- **Exercise directions**:
Could you copy out all the lines in the material below where the word "deleted" occurs?
+ + +
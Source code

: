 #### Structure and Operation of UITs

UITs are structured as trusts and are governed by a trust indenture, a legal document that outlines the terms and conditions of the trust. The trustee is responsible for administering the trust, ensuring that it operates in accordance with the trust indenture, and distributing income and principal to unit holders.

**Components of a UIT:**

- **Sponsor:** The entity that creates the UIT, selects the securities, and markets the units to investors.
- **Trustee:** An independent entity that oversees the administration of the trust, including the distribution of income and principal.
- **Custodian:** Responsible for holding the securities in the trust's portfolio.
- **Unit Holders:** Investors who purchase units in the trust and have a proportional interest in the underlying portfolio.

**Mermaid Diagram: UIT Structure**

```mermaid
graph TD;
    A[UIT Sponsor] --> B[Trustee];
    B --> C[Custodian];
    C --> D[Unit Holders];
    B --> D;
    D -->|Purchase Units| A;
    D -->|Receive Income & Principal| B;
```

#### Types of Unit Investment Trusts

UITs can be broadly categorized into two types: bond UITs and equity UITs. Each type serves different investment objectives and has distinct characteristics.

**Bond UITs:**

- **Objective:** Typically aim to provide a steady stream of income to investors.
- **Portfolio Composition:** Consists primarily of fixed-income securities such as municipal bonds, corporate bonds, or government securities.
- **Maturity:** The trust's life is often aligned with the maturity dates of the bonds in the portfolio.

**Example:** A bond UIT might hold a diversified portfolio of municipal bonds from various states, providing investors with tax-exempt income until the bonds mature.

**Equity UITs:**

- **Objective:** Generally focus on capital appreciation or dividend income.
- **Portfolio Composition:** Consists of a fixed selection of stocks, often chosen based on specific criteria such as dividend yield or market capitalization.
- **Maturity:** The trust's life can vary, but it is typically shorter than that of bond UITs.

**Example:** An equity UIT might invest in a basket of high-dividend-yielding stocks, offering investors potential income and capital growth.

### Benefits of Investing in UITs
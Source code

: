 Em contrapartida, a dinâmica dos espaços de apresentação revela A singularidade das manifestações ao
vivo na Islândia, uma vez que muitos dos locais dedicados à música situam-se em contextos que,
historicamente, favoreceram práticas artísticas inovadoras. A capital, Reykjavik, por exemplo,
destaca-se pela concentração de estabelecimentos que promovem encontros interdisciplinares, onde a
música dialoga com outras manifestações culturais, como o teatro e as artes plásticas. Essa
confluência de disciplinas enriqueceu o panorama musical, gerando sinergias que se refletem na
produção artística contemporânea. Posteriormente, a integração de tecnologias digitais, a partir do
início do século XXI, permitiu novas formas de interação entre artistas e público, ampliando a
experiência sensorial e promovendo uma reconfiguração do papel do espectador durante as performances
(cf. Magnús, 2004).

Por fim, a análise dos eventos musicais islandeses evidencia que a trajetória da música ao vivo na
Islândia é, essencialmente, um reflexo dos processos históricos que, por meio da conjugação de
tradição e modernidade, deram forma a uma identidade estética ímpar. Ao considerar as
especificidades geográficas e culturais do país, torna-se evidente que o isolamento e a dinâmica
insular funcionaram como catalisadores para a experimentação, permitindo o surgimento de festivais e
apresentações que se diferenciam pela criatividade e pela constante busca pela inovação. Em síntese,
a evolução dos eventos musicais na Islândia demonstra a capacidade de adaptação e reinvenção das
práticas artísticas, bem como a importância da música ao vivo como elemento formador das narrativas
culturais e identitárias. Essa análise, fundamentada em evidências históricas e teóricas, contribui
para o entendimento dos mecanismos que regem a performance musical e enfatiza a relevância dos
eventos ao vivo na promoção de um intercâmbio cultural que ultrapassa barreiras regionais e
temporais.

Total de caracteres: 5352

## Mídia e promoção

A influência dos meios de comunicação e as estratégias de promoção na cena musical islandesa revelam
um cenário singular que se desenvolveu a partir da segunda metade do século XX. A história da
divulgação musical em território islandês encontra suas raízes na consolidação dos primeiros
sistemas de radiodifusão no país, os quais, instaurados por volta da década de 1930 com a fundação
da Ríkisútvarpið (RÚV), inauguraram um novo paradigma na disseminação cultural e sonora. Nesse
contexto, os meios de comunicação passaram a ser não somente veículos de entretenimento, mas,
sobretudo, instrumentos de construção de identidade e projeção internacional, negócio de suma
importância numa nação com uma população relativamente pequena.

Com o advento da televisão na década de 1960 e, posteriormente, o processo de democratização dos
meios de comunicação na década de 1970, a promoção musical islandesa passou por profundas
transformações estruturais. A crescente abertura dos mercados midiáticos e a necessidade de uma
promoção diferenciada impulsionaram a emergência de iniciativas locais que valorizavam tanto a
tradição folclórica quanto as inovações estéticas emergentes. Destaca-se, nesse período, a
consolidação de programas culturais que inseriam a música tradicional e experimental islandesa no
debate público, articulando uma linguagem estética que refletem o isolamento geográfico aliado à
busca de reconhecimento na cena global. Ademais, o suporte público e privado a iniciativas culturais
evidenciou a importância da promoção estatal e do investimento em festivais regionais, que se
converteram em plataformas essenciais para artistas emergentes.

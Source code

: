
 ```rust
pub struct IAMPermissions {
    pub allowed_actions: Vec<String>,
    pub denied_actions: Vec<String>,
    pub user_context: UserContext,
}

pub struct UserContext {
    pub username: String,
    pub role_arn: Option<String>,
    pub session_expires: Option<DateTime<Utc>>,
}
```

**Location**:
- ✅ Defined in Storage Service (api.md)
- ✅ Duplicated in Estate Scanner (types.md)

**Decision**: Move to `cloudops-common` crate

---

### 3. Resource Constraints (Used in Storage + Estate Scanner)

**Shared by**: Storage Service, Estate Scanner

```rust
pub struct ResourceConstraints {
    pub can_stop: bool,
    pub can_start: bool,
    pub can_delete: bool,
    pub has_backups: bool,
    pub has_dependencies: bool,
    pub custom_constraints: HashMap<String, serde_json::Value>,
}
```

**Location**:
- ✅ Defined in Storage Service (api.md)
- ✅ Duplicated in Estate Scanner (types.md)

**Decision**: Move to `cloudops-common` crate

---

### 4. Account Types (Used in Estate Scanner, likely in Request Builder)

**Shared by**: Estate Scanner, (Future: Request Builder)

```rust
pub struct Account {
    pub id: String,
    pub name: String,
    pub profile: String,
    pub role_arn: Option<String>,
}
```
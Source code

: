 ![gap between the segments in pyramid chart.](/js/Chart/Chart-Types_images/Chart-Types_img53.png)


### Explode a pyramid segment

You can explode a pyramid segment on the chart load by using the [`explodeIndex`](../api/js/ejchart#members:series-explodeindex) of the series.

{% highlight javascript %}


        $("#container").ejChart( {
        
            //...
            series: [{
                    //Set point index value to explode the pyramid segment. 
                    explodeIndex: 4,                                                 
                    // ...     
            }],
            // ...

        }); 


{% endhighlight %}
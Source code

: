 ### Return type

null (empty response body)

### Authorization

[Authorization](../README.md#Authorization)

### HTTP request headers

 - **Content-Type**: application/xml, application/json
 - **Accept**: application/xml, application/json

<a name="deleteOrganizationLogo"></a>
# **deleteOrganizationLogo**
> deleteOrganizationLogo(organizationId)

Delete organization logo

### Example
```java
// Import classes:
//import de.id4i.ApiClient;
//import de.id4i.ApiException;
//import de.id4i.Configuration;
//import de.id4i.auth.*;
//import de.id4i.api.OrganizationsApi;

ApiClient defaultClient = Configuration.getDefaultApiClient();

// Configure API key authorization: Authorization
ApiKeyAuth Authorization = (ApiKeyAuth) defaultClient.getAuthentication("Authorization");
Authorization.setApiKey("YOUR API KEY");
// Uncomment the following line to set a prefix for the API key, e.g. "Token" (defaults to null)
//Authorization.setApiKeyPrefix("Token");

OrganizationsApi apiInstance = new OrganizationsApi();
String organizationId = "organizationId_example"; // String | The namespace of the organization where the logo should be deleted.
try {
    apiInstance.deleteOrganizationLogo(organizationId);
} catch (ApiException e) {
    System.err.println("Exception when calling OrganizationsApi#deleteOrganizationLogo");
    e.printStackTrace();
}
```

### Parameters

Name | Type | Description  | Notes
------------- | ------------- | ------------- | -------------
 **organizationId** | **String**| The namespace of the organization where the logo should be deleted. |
+ + +
- **Completed exercise**:
String organizationId = "organizationId_example"; // String | The namespace of the organization where the logo should be deleted.
 **organizationId** | **String**| The namespace of the organization where the logo should be deleted. |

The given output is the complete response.